Task objective: Of the entries below, return only those lines from the line with "in *Samizdat Layer 0* in" to the line with "Tool that accepts input written in *Samizdat Layer", exactly, both included.

Data for processing:
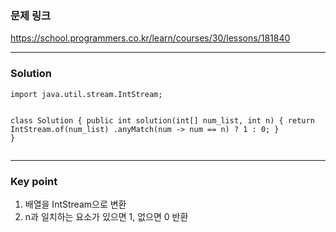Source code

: <h3 id="문제-링크">문제 링크</h3>
<p><a href="https://school.programmers.co.kr/learn/courses/30/lessons/181840">https://school.programmers.co.kr/learn/courses/30/lessons/181840</a></p>
<hr />
<h3 id="solution">Solution</h3>
<pre><code class="language-java">import java.util.stream.IntStream;

class Solution {
    public int solution(int[] num_list, int n) {
        return IntStream.of(num_list)
            .anyMatch(num -&gt; num == n) ? 1 : 0;
    }
}</code></pre>
<hr />
<h3 id="key-point">Key point</h3>
<ol>
<li>배열을 IntStream으로 변환</li>
<li>n과 일치하는 요소가 있으면 1, 없으면 0 반환</li>
</ol>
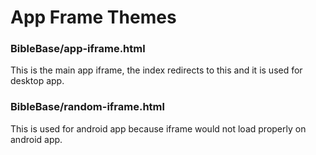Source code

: # App Frame Themes

### BibleBase/app-iframe.html
This is the main app iframe, the index redirects to this and it is used for desktop app.

### BibleBase/random-iframe.html
This is used for android app because iframe would not load properly on android app.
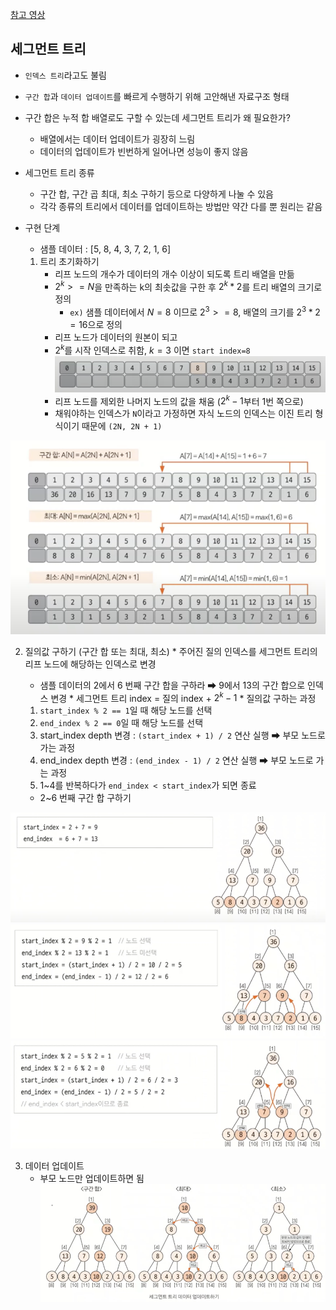 [참고 영상](https://www.youtube.com/watch?v=1d9sqmuLy-o&ab_channel=%ED%95%98%EB%A3%A8%EC%BD%94%EB%94%A9)

## 세그먼트 트리
* `인덱스 트리`라고도 불림
* `구간 합`과 `데이터 업데이트`를 빠르게 수행하기 위해 고안해낸 자료구조 형태


* 구간 합은 누적 합 배열로도 구할 수 있는데 세그먼트 트리가 왜 필요한가? 
  * 배열에서는 데이터 업데이트가 굉장히 느림 
  * 데이터의 업데이트가 빈번하게 일어나면 성능이 좋지 않음


* 세그먼트 트리 종류
  * 구간 합, 구간 곱 최대, 최소 구하기 등으로 다양하게 나눌 수 있음
  * 각각 종류의 트리에서 데이터를 업데이트하는 방법만 약간 다를 뿐 원리는 같음

  
* 구현 단계
  * 샘플 데이터 : [5, 8, 4, 3, 7, 2, 1, 6] 
  1. 트리 초기화하기
     * 리프 노드의 개수가 데이터의 개수 이상이 되도록 트리 배열을 만듦
     * $2^k >= N$을 만족하는 k의 최솟값을 구한 후 $2^k * 2$를 트리 배열의 크기로 정의
       * `ex)` 샘플 데이터에서 $N=8$ 이므로 $2^3 >= 8$, 배열의 크기를 $2^3 * 2 = 16$으로 정의
     * 리프 노드가 데이터의 원본이 되고
     * $2^k$를 시작 인덱스로 취함, $k=3$ 이면 `start index=8`
![img.png](../Img/img.png)
     * 리프 노드를 제외한 나머지 노드의 값을 채움 ($2^k-1$부터 1번 쪽으로)
     * 채워야하는 인덱스가 `N`이라고 가정하면 자식 노드의 인덱스는 이진 트리 형식이기 때문에 `(2N, 2N + 1)`

![img_1.png](../Img/img_1.png) 

  2. 질의값 구하기 (구간 합 또는 최대, 최소)
    * 주어진 질의 인덱스를 세그먼트 트리의 리프 노드에 해당하는 인덱스로 변경
      * 샘플 데이터의 2에서 6 번째 구간 합을 구하라 ➡ 9에서 13의 구간 합으로 인덱스 변경
    * 세그먼트 트리 index = 질의 index + $2^k-1$
    * 질의값 구하는 과정
      1. `start_index % 2 == 1`일 때 해당 노드를 선택
      2. `end_index % 2 == 0`일 때 해당 노드를 선택
      3. start_index depth 변경 : `(start_index + 1) / 2` 연산 실행 ➡ 부모 노드로 가는 과정 
      4. end_index depth 변경 : `(end_index - 1) / 2` 연산 실행 ➡ 부모 노드로 가는 과정
      5. 1~4를 반복하다가 `end_index < start_index`가 되면 종료

      * 2~6 번째 구간 합 구하기
      
![img_2.png](../Img/img_2.png) <br>
![img_3.png](../Img/img_3.png) <br>
![img_4.png](../Img/img_4.png)

  3. 데이터 업데이트
     * 부모 노드만 업데이트하면 됨
![img_6.png](../Img/img_5.png)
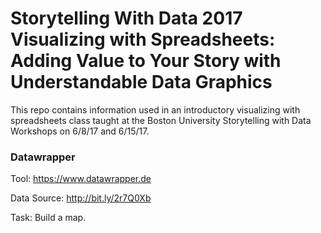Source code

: # Storytelling With Data 2017 Visualizing with Spreadsheets: Adding Value to Your Story with Understandable Data Graphics
This repo contains information used in an introductory visualizing with spreadsheets class taught at the Boston University Storytelling with Data Workshops on 6/8/17 and 6/15/17.

### Datawrapper

Tool: https://www.datawrapper.de

Data Source: http://bit.ly/2r7Q0Xb

Task: Build a map.


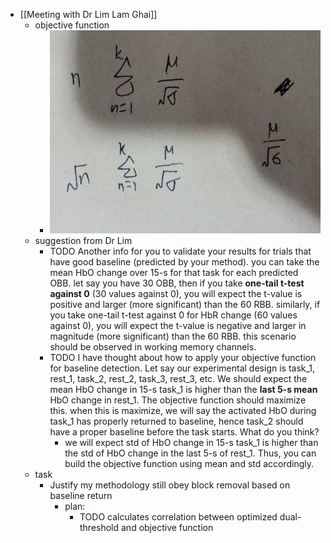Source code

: - [[Meeting with Dr Lim Lam Ghai]]
	- objective function
		- ![WhatsApp Image 2024-11-13 at 9.55.03 AM.jpeg](../assets/WhatsApp_Image_2024-11-13_at_9.55.03_AM_1731463088548_0.jpeg)
	- suggestion from Dr Lim
		- TODO Another info for you to validate your results for trials that have good baseline (predicted by your method). you can take the mean HbO change over 15-s for that task for each predicted OBB. let say you have 30 OBB, then if you take **one-tail t-test against 0** (30 values against 0), you will expect the t-value is positive and larger (more significant) than the 60 RBB. similarly, if you take one-tail t-test against 0 for HbR change (60 values against 0), you will expect the t-value is negative and larger in magnitude (more significant) than the 60 RBB. this scenario should be observed in working memory channels.
		- TODO I have thought about how to apply your objective function for baseline detection. Let say our experimental design is task_1, rest_1, task_2, rest_2, task_3, rest_3, etc. We should expect the mean HbO change in 15-s task_1 is higher than the **last 5-s mean** HbO change in rest_1. The objective function should maximize this. when this is maximize, we will say the activated HbO during task_1 has properly returned to baseline, hence task_2 should have a proper baseline before the task starts. What do you think?
			- we will expect std of HbO change in 15-s task_1 is higher than the std of HbO change in the last 5-s of rest_1. Thus, you can build the objective function using mean and std accordingly.
	- task
		- Justify my methodology still obey block removal based on baseline return
			- plan:
				- TODO calculates correlation between optimized dual-threshold and objective function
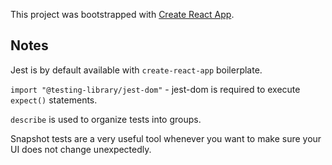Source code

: This project was bootstrapped with [Create React App](https://github.com/facebook/create-react-app).

## Notes

Jest is by default available with `create-react-app` boilerplate.   

`import "@testing-library/jest-dom"` - jest-dom is required to execute `expect()` statements.   

`describe` is used to organize tests into groups.   

Snapshot tests are a very useful tool whenever you want to make sure your UI does not change unexpectedly.   

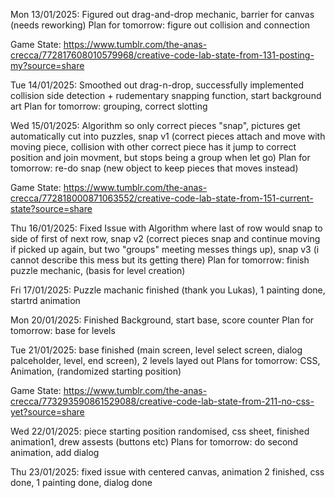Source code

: Mon 13/01/2025: 
Figured out drag-and-drop mechanic, barrier for canvas (needs reworking)
Plan for tomorrow: figure out collision and connection

Game State: https://www.tumblr.com/the-anas-crecca/772817608010579968/creative-code-lab-state-from-131-posting-my?source=share

Tue 14/01/2025:
Smoothed out drag-n-drop, successfully implemented collision side detection + rudementary snapping function, start background art
Plan for tomorrow: grouping, correct slotting

Wed 15/01/2025:
Algorithm so only correct pieces "snap", pictures get automatically cut into puzzles, snap v1 (correct pieces attach and move with moving piece, collision with other correct piece has it jump to correct position and join movment, but stops being a group when let go)
Plan for tomorrow: re-do snap (new object to keep pieces that moves instead)

Game State: https://www.tumblr.com/the-anas-crecca/772818000871063552/creative-code-lab-state-from-151-current-state?source=share

Thu 16/01/2025:
Fixed Issue with Algorithm where last of row  would snap to side of first of next row, snap v2 (correct pieces snap and continue moving if picked up again, but two "groups" meeting messes things up), snap v3 (i cannot describe this mess but its getting there)
Plan for tomorrow: finish puzzle mechanic, (basis for level creation)

Fri 17/01/2025:
Puzzle machanic finished (thank you Lukas), 1 painting done, startrd animation

Mon 20/01/2025:
Finished Background, start base, score counter
Plan for tomorrow: base for levels

Tue 21/01/2025:
base finished (main screen, level select screen, dialog palceholder, level, end screen), 2 levels layed out
Plans for tomorrow: CSS, Animation, (randomized starting position)

Game State: https://www.tumblr.com/the-anas-crecca/773293590861529088/creative-code-lab-state-from-211-no-css-yet?source=share

Wed 22/01/2025:
piece starting position randomised, css sheet, finished animation1, drew assests (buttons etc)
Plans for tomorrow: do second animation, add dialog

Thu 23/01/2025:
fixed issue with centered canvas, animation 2 finished, css done, 1 painting done, dialog done


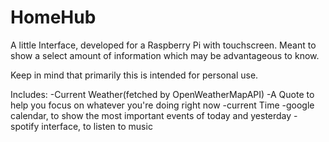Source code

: # HomeHub
A little Interface, developed for a Raspberry Pi with touchscreen. Meant to show a select amount of information which may be advantageous to know.

Keep in mind that primarily this is intended for personal use.

Includes:
  -Current Weather(fetched by OpenWeatherMapAPI)
  -A Quote to help you focus on whatever you're doing right now
  -current Time
  -google calendar, to show the most important events of today and yesterday
  -spotify interface, to listen to music
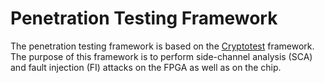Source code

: # Penetration Testing Framework

The penetration testing framework is based on the [Cryptotest](../crypto/cryptotest/README.md) framework.
The purpose of this framework is to perform side-channel analysis (SCA) and fault injection (FI) attacks on the FPGA as well as on the chip.
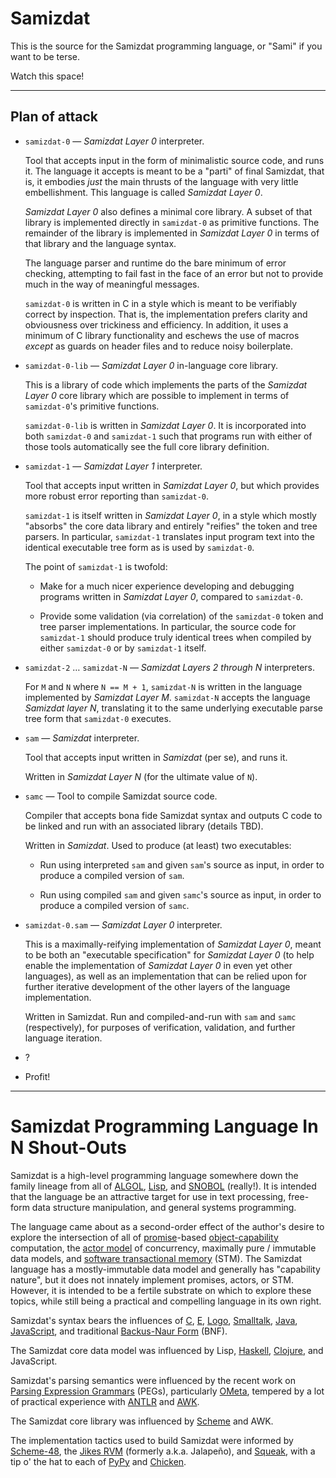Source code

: Samizdat
========

This is the source for the Samizdat programming language, or "Sami" if
you want to be terse.

Watch this space!

- - - - -

Plan of attack
--------------

* `samizdat-0` &mdash; *Samizdat Layer 0* interpreter.

  Tool that accepts input in the form of minimalistic source code, and
  runs it. The language it accepts is meant to be a "parti" of final
  Samizdat, that is, it embodies *just* the main thrusts of the
  language with very little embellishment. This language is called
  *Samizdat Layer 0*.

  *Samizdat Layer 0* also defines a minimal core library. A subset
  of that library is implemented directly in `samizdat-0` as
  primitive functions. The remainder of the library is implemented
  in *Samizdat Layer 0* in terms of that library and the language
  syntax.

  The language parser and runtime do the bare minimum of error
  checking, attempting to fail fast in the face of an error but not to
  provide much in the way of meaningful messages.

  `samizdat-0` is written in C in a style which is meant to be
  verifiably correct by inspection. That is, the implementation
  prefers clarity and obviousness over trickiness and efficiency. In
  addition, it uses a minimum of C library functionality and eschews
  the use of macros *except* as guards on header files and to
  reduce noisy boilerplate.

* `samizdat-0-lib` &mdash; *Samizdat Layer 0* in-language core library.

  This is a library of code which implements the parts of the
  *Samizdat Layer 0* core library which are possible to implement
  in terms of `samizdat-0`'s primitive functions.

  `samizdat-0-lib` is written in *Samizdat Layer 0*. It is
  incorporated into both `samizdat-0` and `samizdat-1` such that
  programs run with either of those tools automatically see the
  full core library definition.

* `samizdat-1` &mdash; *Samizdat Layer 1* interpreter.

  Tool that accepts input written in *Samizdat Layer 0*, but
  which provides more robust error reporting than `samizdat-0`.

  `samizdat-1` is itself written in *Samizdat Layer 0*, in a style
  which mostly "absorbs" the core data library and entirely "reifies"
  the token and tree parsers. In particular, `samizdat-1` translates
  input program text into the identical executable tree form as is
  used by `samizdat-0`.

  The point of `samizdat-1` is twofold:

  * Make for a much nicer experience developing and debugging
    programs written in *Samizdat Layer 0*, compared to `samizdat-0`.

  * Provide some validation (via correlation) of the `samizdat-0`
    token and tree parser implementations. In particular, the source
    code for `samizdat-1` should produce truly identical trees
    when compiled by either `samizdat-0` or by `samizdat-1` itself.

* `samizdat-2` &hellip; `samizdat-N` &mdash; *Samizdat Layers 2
  through N* interpreters.

  For `M` and `N` where `N == M + 1`, `samizdat-N` is written in the
  language implemented by *Samizdat Layer M*. `samizdat-N` accepts the
  language *Samizdat layer N*, translating it to the same underlying
  executable parse tree form that `samizdat-0` executes.

* `sam` &mdash; *Samizdat* interpreter.

  Tool that accepts input written in *Samizdat* (per se), and runs
  it.

  Written in *Samizdat Layer N* (for the ultimate value of `N`).

* `samc` &mdash; Tool to compile Samizdat source code.

  Compiler that accepts bona fide Samizdat syntax and outputs C
  code to be linked and run with an associated library (details
  TBD).

  Written in *Samizdat*. Used to produce (at least) two executables:

  * Run using interpreted `sam` and given `sam`'s source as input, in
    order to produce a compiled version of `sam`.

  * Run using compiled `sam` and given `samc`'s source as input, in
    order to produce a compiled version of `samc`.

* `samizdat-0.sam` &mdash; *Samizdat Layer 0* interpreter.

  This is a maximally-reifying implementation of *Samizdat Layer 0*,
  meant to be both an "executable specification" for *Samizdat Layer
  0* (to help enable the implementation of *Samizdat Layer 0* in even
  yet other languages), as well as an implementation that can be
  relied upon for further iterative development of the other layers of
  the language implementation.

  Written in Samizdat. Run and compiled-and-run with `sam` and `samc`
  (respectively), for purposes of verification, validation, and
  further language iteration.

* ?

* Profit!

- - - - -

Samizdat Programming Language In N Shout-Outs
=============================================

Samizdat is a high-level programming language somewhere down the
family lineage from all of
[ALGOL](http://en.wikipedia.org/wiki/ALGOL),
[Lisp](http://en.wikipedia.org/wiki/LISP), and
[SNOBOL](http://en.wikipedia.org/wiki/SNOBOL) (really!). It is
intended that the language be an attractive target for use in
text processing, free-form data structure manipulation, and general
systems programming.

The language came about as a second-order effect of the author's
desire to explore the intersection of all of
[promise](http://en.wikipedia.org/wiki/Promise_%28programming%29)-based
[object-capability](http://en.wikipedia.org/wiki/Object-capability_model)
computation, the
[actor model](http://en.wikipedia.org/wiki/Actor_model) of
concurrency, maximally pure / immutable data models, and
[software transactional
memory](http://en.wikipedia.org/wiki/Software_transactional_memory)
(STM). The Samizdat language has a mostly-immutable data model and
generally has "capability nature", but it does not innately implement
promises, actors, or STM. However, it is intended to be a fertile
substrate on which to explore these topics, while still being a
practical and compelling language in its own right.

Samizdat's syntax bears the influences of
[C](http://en.wikipedia.org/wiki/C_%28programming_language%29),
[E](http://en.wikipedia.org/wiki/E_%28programming_language%29),
[Logo](http://en.wikipedia.org/wiki/Logo_%28programming_language%29),
[Smalltalk](http://en.wikipedia.org/wiki/Smalltalk),
[Java](http://en.wikipedia.org/wiki/Java_%28programming_language%29),
[JavaScript](http://en.wikipedia.org/wiki/JavaScript),
and traditional [Backus-Naur
Form](http://en.wikipedia.org/wiki/Backus%E2%80%93Naur_Form) (BNF).

The Samizdat core data model was influenced by Lisp,
[Haskell](http://en.wikipedia.org/wiki/Haskell_%28programming_language%29),
[Clojure](http://en.wikipedia.org/wiki/Clojure), and JavaScript.

Samizdat's parsing semantics were influenced by the recent work on
[Parsing Expression
Grammars](http://en.wikipedia.org/wiki/Parsing_expression_grammar) (PEGs),
particularly [OMeta](http://tinlizzie.org/ometa/), tempered by a lot
of practical experience with [ANTLR](http://en.wikipedia.org/wiki/ANTLR)
and [AWK](http://en.wikipedia.org/wiki/AWK).

The Samizdat core library was influenced by
[Scheme](http://en.wikipedia.org/wiki/Scheme_%28programming_language%29)
and AWK.

The implementation tactics used to build Samizdat were informed by
[Scheme-48](http://en.wikipedia.org/wiki/Scheme_48),
the [Jikes RVM](http://en.wikipedia.org/wiki/Jikes_RVM)
(formerly a.k.a. Jalape&ntilde;o), and
[Squeak](http://en.wikipedia.org/wiki/Squeak), with a tip o' the
hat to each of [PyPy](http://en.wikipedia.org/wiki/PyPy) and
[Chicken](http://en.wikipedia.org/wiki/Chicken_%28Scheme_implementation%29).
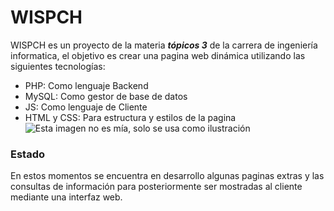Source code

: #  WISPCH 
WISPCH es un proyecto de la materia ***tópicos 3*** de la carrera de ingeniería informatica, el objetivo es crear una pagina web dinámica utilizando las siguientes tecnologías:

 - PHP: Como lenguaje Backend
 - MySQL: Como gestor de base de datos 
 - JS: Como lenguaje de Cliente  
 - HTML y CSS: Para estructura y estilos de la pagina
![Esta imagen no es mía, solo se usa como ilustración ](https://binaryic.com/knowledge-center/wp-content/uploads/2017/07/Effective-website-design-1.jpg)

  ### Estado
En estos momentos se encuentra en desarrollo algunas paginas extras y las consultas de información para posteriormente ser mostradas al cliente mediante una interfaz web.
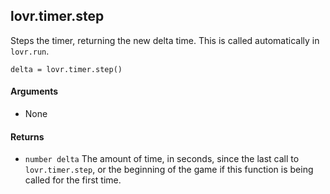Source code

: lovr.timer.step
---

Steps the timer, returning the new delta time.  This is called automatically in `lovr.run`.

    delta = lovr.timer.step()

#### Arguments

- None

#### Returns

- `number delta` The amount of time, in seconds, since the last call to `lovr.timer.step`, or the
  beginning of the game if this function is being called for the first time.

Answer for this exercise:
  in *Samizdat Layer 0* in terms of that library and the language
  syntax.

  The language parser and runtime do the bare minimum of error
  checking, attempting to fail fast in the face of an error but not to
  provide much in the way of meaningful messages.

  `samizdat-0` is written in C in a style which is meant to be
  verifiably correct by inspection. That is, the implementation
  prefers clarity and obviousness over trickiness and efficiency. In
  addition, it uses a minimum of C library functionality and eschews
  the use of macros *except* as guards on header files and to
  reduce noisy boilerplate.

* `samizdat-0-lib` &mdash; *Samizdat Layer 0* in-language core library.

  This is a library of code which implements the parts of the
  *Samizdat Layer 0* core library which are possible to implement
  in terms of `samizdat-0`'s primitive functions.

  `samizdat-0-lib` is written in *Samizdat Layer 0*. It is
  incorporated into both `samizdat-0` and `samizdat-1` such that
  programs run with either of those tools automatically see the
  full core library definition.

* `samizdat-1` &mdash; *Samizdat Layer 1* interpreter.

  Tool that accepts input written in *Samizdat Layer 0*, but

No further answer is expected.